#### Instructions to follow:
Which of the lines below hold "developing"? Please return each one.

Stored data

══════

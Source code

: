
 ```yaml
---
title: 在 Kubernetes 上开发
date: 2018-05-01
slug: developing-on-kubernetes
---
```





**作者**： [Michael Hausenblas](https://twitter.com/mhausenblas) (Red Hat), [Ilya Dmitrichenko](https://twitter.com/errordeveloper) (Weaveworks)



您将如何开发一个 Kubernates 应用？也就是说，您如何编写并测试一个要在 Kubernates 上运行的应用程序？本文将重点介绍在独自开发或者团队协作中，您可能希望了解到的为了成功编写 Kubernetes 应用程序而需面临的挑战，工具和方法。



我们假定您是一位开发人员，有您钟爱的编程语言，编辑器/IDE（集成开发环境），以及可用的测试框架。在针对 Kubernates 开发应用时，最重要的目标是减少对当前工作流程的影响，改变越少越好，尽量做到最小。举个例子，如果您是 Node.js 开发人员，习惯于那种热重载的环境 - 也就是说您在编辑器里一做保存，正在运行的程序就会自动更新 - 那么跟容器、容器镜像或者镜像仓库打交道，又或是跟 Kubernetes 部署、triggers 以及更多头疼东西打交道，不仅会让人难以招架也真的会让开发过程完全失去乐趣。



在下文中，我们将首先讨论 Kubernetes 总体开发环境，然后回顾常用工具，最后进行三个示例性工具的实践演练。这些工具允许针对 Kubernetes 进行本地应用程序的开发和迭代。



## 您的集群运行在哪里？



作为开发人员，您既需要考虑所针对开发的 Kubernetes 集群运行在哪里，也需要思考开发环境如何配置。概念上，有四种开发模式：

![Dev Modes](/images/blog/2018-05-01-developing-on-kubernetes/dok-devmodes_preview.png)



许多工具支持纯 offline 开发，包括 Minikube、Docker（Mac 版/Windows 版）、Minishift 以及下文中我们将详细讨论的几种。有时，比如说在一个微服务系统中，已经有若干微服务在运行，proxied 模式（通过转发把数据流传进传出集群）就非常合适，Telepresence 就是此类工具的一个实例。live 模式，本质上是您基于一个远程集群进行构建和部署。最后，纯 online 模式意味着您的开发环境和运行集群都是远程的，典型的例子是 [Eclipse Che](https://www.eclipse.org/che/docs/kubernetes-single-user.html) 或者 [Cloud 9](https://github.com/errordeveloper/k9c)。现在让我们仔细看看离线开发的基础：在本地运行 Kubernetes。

══════

#### Solution to the problem:
slug: developing-on-kubernetes
![Dev Modes](/images/blog/2018-05-01-developing-on-kubernetes/dok-devmodes_preview.png)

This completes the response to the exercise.